YOUR INSTRUCTIONS →
Read the lines below, and copy any that contain the string "будет".

Start of Block

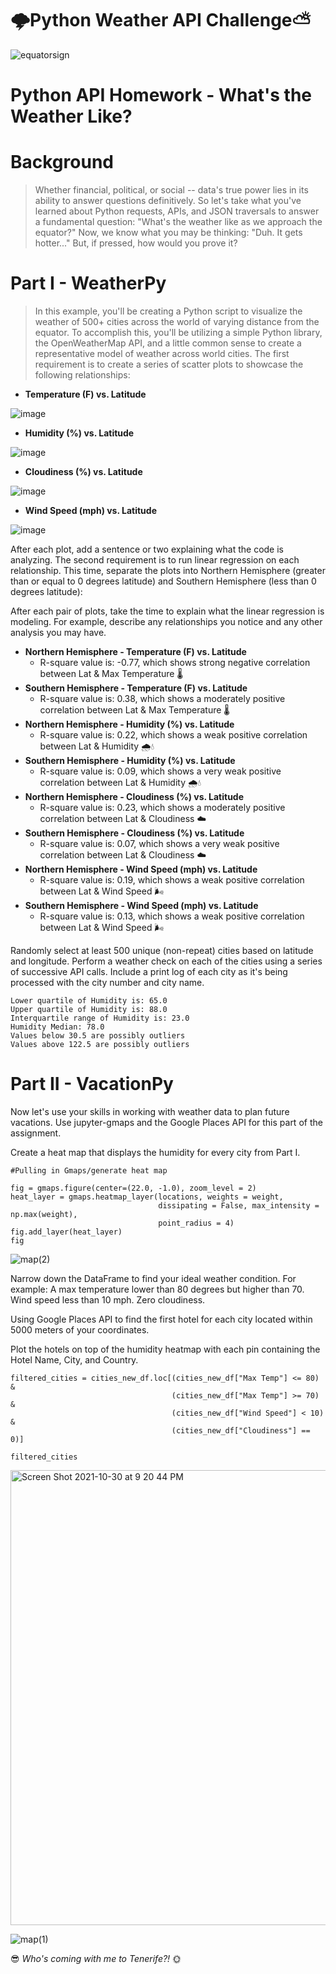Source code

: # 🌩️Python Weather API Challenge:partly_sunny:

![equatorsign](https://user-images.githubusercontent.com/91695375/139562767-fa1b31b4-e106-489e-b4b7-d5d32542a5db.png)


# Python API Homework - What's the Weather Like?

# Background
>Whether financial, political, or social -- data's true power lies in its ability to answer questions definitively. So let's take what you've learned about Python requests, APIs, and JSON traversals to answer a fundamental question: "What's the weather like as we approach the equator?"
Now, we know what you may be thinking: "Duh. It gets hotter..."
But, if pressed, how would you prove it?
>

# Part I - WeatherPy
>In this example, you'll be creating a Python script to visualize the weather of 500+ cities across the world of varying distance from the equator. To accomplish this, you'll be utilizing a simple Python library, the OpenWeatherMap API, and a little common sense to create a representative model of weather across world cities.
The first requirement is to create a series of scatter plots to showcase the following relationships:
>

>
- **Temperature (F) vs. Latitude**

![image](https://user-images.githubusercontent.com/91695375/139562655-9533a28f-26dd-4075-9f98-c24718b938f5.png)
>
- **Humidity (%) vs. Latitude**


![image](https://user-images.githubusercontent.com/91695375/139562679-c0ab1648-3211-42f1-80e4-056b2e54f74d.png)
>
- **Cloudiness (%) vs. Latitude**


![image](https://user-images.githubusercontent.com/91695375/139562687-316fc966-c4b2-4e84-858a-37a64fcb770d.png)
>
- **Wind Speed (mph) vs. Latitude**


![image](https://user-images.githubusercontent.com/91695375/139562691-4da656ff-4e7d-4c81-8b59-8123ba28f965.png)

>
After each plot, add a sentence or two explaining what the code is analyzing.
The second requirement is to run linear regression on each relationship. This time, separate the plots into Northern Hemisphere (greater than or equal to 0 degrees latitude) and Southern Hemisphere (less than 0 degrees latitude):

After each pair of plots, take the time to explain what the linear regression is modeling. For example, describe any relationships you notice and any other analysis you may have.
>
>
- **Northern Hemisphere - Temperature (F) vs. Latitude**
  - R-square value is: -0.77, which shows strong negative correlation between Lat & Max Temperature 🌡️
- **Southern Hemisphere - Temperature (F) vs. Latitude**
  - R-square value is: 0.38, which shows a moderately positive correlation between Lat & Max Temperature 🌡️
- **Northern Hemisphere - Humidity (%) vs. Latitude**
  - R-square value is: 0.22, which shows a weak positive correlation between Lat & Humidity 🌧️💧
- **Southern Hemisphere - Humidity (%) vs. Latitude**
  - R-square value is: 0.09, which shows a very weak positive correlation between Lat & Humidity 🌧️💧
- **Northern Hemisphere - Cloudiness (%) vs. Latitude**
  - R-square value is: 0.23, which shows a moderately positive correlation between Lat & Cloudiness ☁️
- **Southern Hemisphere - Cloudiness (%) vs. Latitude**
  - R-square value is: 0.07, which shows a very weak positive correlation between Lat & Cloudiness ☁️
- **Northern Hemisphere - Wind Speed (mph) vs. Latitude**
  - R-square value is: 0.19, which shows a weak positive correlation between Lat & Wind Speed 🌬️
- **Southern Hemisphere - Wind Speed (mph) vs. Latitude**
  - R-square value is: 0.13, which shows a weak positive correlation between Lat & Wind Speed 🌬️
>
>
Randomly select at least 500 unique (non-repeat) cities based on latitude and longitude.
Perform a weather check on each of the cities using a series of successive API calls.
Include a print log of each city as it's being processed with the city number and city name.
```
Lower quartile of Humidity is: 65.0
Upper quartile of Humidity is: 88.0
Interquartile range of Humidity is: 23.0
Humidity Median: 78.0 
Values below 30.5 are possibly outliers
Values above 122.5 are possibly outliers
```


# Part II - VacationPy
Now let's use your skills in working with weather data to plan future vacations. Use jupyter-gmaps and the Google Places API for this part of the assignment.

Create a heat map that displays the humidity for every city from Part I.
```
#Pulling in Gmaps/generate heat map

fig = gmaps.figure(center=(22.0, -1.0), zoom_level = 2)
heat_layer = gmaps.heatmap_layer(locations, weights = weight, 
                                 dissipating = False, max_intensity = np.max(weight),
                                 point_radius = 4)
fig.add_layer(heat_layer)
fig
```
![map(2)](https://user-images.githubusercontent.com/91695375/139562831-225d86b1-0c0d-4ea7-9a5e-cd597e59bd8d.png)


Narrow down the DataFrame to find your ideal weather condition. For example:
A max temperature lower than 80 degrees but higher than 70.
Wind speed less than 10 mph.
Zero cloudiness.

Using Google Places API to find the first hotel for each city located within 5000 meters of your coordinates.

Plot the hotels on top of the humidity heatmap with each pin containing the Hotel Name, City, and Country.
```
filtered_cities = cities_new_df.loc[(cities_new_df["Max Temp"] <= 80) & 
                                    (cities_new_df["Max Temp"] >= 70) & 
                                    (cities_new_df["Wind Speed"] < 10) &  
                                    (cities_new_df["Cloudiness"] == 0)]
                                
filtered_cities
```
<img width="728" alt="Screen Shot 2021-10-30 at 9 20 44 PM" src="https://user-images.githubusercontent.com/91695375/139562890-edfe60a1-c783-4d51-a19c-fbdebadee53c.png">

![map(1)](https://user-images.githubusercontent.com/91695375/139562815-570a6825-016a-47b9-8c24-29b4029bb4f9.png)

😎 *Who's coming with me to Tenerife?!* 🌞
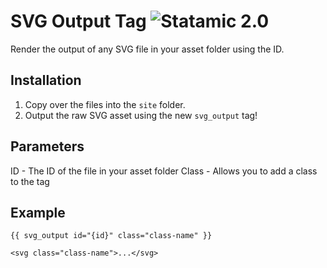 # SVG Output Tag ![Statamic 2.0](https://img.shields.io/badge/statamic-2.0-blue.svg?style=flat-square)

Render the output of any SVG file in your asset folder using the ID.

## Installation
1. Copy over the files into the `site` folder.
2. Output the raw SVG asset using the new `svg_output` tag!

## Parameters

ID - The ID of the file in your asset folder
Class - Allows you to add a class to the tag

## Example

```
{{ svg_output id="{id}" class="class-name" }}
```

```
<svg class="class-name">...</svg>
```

End of Block
Start of Block

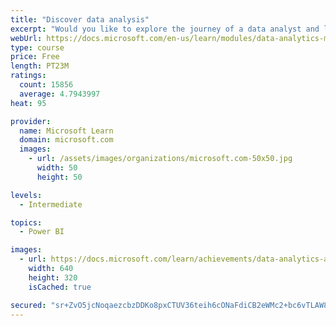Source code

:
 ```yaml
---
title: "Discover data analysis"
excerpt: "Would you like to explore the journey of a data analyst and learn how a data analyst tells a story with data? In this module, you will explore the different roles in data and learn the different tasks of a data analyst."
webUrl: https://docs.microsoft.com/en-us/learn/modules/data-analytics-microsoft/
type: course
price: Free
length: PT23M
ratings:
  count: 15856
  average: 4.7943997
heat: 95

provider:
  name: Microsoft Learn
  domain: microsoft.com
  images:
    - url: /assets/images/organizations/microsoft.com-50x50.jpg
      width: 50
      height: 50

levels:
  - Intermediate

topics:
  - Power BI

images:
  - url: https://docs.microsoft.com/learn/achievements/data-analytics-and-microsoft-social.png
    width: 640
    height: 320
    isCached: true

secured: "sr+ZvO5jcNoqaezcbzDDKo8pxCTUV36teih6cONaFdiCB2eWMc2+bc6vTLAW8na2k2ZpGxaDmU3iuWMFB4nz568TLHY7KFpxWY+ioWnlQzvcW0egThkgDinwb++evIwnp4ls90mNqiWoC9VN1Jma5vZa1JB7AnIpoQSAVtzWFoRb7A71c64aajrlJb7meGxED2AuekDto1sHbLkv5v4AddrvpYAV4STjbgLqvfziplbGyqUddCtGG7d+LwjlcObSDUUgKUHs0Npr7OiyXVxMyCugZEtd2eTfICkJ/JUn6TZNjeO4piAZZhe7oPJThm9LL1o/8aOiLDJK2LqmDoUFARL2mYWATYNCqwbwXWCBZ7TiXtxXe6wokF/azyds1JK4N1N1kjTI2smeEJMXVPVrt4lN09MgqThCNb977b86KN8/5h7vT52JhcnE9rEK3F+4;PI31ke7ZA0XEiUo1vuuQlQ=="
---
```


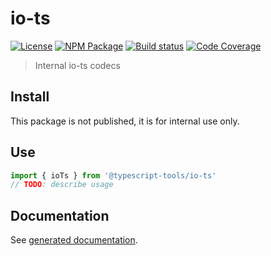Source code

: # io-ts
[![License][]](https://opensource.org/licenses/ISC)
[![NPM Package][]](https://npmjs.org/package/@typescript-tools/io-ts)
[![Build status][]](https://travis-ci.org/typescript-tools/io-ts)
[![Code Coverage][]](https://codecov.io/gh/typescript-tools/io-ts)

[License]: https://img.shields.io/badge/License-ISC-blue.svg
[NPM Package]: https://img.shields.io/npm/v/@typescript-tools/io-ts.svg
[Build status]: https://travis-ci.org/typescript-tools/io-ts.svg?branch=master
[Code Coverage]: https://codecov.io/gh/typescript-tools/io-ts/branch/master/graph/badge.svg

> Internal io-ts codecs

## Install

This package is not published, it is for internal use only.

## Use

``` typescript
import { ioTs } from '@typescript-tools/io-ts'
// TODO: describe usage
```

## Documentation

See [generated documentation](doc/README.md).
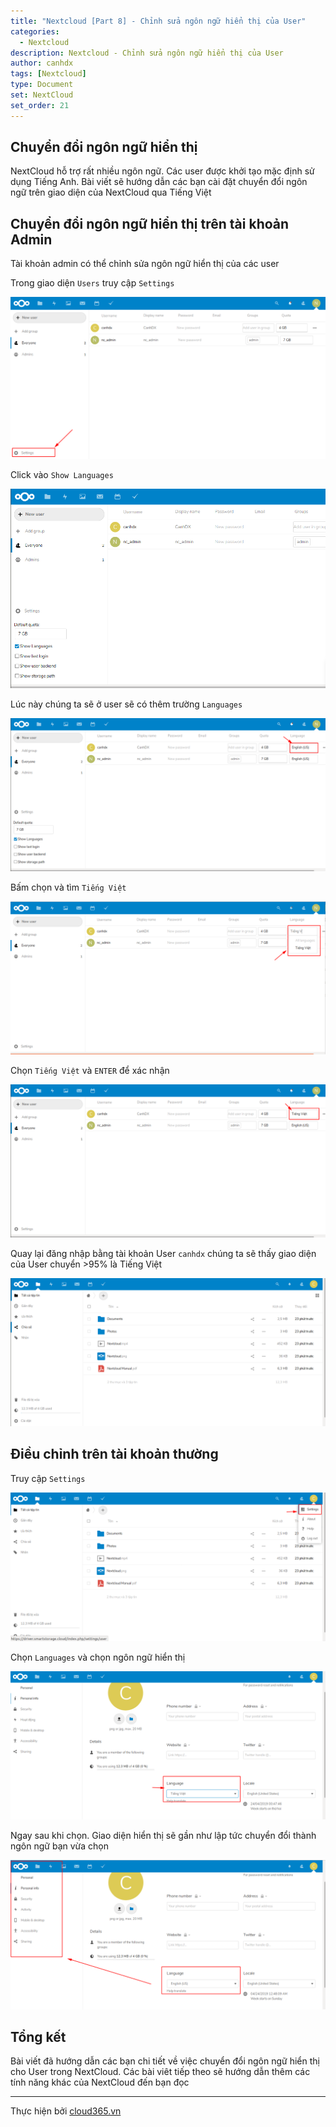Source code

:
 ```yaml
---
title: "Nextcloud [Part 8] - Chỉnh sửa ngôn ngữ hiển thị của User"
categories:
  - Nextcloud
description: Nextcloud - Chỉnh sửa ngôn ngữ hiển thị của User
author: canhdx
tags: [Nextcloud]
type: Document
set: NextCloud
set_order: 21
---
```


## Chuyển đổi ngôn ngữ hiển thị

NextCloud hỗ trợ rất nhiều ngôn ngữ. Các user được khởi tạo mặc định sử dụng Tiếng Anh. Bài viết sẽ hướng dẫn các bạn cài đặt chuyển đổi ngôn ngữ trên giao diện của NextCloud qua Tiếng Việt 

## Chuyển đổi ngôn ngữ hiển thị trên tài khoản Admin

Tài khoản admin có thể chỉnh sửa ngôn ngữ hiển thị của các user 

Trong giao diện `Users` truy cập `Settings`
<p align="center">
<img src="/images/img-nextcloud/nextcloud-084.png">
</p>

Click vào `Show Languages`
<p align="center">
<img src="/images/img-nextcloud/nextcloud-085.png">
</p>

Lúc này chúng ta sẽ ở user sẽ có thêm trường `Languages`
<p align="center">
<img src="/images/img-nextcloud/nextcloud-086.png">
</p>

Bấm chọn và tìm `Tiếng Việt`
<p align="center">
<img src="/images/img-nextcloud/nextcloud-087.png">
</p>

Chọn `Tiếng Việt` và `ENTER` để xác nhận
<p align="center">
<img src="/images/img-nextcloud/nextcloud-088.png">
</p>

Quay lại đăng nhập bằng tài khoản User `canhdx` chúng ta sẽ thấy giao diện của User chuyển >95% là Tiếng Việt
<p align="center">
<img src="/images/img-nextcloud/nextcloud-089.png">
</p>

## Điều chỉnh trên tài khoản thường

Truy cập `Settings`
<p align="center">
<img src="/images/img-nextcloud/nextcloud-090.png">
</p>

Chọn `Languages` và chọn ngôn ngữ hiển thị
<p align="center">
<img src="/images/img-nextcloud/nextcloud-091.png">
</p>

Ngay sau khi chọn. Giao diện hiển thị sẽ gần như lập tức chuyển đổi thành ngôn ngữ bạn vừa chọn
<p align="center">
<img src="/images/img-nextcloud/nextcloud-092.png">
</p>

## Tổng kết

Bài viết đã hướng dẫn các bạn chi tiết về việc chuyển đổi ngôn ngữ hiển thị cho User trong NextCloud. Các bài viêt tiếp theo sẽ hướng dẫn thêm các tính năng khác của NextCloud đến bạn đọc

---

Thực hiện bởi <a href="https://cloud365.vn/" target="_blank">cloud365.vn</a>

End of Block
Start of Block

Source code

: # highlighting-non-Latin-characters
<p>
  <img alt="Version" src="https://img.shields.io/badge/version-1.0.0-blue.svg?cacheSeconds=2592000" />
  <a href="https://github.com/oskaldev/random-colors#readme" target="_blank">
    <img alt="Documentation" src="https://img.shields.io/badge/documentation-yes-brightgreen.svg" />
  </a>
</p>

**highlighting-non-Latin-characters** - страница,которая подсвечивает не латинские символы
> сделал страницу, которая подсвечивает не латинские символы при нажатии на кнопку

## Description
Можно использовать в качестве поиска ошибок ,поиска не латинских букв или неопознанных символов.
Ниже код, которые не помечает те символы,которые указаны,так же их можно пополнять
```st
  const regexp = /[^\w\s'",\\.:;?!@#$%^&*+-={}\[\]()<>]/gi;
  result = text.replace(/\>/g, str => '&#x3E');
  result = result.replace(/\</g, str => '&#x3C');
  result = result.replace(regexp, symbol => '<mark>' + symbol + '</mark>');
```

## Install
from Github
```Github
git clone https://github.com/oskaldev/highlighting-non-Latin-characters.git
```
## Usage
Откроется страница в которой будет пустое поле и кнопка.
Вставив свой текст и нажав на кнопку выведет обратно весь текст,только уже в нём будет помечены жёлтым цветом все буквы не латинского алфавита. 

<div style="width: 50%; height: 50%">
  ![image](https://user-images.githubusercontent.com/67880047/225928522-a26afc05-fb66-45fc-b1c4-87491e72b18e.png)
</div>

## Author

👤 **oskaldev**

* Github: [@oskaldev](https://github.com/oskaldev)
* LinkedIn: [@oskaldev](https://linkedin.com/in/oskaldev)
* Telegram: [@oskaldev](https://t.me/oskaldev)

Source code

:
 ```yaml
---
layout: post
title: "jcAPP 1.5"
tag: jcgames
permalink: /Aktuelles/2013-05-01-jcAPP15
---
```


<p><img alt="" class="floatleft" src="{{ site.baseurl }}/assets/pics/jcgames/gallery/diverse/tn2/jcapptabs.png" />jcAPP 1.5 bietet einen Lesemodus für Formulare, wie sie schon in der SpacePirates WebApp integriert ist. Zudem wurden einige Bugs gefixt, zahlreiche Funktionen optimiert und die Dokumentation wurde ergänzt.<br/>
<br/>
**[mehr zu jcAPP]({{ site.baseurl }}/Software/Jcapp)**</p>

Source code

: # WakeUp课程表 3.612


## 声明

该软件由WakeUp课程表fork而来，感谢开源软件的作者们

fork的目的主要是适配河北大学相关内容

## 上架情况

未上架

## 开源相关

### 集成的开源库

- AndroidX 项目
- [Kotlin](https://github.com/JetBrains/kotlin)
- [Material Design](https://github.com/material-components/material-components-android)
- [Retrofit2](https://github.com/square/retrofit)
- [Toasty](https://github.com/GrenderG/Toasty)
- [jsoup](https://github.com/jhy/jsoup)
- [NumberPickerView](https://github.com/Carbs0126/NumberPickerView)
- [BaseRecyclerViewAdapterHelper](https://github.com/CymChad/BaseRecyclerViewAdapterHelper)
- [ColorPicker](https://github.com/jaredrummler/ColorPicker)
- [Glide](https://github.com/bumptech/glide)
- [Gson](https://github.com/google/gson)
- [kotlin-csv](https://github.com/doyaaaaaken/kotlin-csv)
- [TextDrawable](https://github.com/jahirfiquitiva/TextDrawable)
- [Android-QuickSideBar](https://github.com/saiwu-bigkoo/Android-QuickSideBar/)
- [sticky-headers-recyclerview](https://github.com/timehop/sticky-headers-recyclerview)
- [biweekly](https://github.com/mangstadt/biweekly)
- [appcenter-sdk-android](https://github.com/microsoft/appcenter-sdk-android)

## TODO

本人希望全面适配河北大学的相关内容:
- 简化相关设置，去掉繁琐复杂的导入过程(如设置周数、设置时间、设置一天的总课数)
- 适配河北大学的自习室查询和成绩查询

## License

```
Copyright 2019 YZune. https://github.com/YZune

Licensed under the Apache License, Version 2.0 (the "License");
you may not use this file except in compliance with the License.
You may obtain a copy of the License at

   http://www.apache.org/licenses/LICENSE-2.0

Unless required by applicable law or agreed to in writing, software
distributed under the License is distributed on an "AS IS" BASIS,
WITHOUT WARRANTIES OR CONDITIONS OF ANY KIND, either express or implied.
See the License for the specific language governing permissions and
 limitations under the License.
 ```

End of Block

RESPONSE TO THIS EXERCISE →
Откроется страница в которой будет пустое поле и кнопка.
Вставив свой текст и нажав на кнопку выведет обратно весь текст,только уже в нём будет помечены жёлтым цветом все буквы не латинского алфавита. 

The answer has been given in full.